Maine is the state with the longest coastline in this area. Hence it has a very large lobster industry and Maine Lobster is a brand in itself. Over three quarters of the US lobster catch comes from Maine. But this is not only because it has the longest coastline; Maine is also the leader in sustainability regulation. Crucially, it is the only one of the 11 neighbouring lobster-fishing states which sets not only a minimum landing size (82mm), but also a maximum landing size (127mm). This means that older larger lobsters can procreate freely throughout their natural lives – clearly the best ticket in town for stock management. And the results would seem to be quite astonishing. Maine's lobster catch stood at around 10,000 metric tonnes a year from 1950 to 1980. Since then it has risen steadily to over 50,000 tonnes in recent years. In any other fishery worldwide, such statistics would be accompanied by hand-wringing about falling stocks and the imminent collapse of the fishery. However, the estimated population of Maine lobster has risen from 50 million lobsters in 1980 to 300 million when last assessed in 2013. This is very hard to explain and it’s not all sweetness, light and rosy futures in the American lobster fishery, but the maximum landing size is surely the keystone for the mainly positive outlook in Maine.

Catastrophe in the making

It’s worth adding that Maine only got here by going through not one but two stock catastrophes.

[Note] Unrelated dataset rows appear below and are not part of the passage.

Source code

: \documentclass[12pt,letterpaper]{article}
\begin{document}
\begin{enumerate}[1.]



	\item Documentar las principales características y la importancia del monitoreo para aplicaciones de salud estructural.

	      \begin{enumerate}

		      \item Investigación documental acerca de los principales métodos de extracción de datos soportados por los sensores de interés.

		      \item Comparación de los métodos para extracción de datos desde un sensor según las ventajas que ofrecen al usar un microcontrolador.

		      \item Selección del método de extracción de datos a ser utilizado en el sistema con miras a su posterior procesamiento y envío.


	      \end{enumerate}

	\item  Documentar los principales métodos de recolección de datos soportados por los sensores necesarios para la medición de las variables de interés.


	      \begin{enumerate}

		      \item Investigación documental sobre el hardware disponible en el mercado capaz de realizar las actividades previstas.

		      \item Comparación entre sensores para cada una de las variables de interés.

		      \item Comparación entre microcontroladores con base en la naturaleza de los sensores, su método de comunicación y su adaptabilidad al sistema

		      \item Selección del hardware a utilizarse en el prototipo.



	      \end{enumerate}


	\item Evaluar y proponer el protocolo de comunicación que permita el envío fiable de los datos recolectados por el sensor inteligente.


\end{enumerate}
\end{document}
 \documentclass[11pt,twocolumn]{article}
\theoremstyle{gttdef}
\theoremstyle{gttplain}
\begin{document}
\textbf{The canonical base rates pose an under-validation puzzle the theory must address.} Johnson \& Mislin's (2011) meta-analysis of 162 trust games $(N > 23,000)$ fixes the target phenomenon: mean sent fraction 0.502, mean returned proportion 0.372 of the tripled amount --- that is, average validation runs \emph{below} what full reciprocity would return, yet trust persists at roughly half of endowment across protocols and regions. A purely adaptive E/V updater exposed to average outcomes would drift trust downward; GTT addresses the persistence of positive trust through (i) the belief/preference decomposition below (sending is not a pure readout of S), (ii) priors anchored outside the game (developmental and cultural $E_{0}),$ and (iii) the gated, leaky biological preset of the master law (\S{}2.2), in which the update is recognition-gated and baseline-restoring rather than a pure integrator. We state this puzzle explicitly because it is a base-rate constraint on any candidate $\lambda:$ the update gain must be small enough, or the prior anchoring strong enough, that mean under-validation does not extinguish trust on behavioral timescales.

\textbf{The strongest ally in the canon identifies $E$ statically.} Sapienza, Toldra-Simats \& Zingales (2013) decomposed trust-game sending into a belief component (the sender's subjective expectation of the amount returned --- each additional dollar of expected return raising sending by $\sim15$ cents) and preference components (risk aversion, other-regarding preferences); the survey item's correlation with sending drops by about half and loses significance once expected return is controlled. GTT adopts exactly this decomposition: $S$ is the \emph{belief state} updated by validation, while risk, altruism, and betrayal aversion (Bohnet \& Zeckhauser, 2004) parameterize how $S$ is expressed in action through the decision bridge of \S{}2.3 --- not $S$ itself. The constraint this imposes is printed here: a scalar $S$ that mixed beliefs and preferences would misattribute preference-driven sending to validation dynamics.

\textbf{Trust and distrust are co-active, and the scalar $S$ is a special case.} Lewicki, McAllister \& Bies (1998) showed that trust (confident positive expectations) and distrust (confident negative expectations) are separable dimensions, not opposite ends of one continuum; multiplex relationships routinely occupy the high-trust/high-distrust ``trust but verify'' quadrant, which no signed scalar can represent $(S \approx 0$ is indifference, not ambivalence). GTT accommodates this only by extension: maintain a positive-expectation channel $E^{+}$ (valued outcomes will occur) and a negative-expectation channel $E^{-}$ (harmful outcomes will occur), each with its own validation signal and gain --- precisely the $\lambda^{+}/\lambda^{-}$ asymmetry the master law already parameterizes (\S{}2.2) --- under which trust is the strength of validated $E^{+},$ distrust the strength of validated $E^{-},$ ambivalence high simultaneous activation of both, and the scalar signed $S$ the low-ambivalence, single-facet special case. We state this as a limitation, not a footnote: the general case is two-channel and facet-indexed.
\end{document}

When lobster canning got going in the 1850s, lobsters under a kilo in weight were not worth bothering with. Thirty years and hundreds of millions of very cheap cans of lobster meat later, lobsters over half a kilo were very rare indeed. By 1880 it was all over: the canneries closed for lack of raw material. And Maine introduced a minimum landing size. This helped but was widely flouted. Only after a further collapse in 1929/1930 did Maine lobstermen begin to engage fully with sustainability regulations. This change in attitude enabled the maximum landing size to be introduced in 1933. Every 10 or 15 years since, a further major piece of Maine lobster sustainability legislation has been laid down, such as the 1990 requirement for biodegradable panels in lobster pots to prevent “ghost fishing” by lost pots.  The results are plain to see.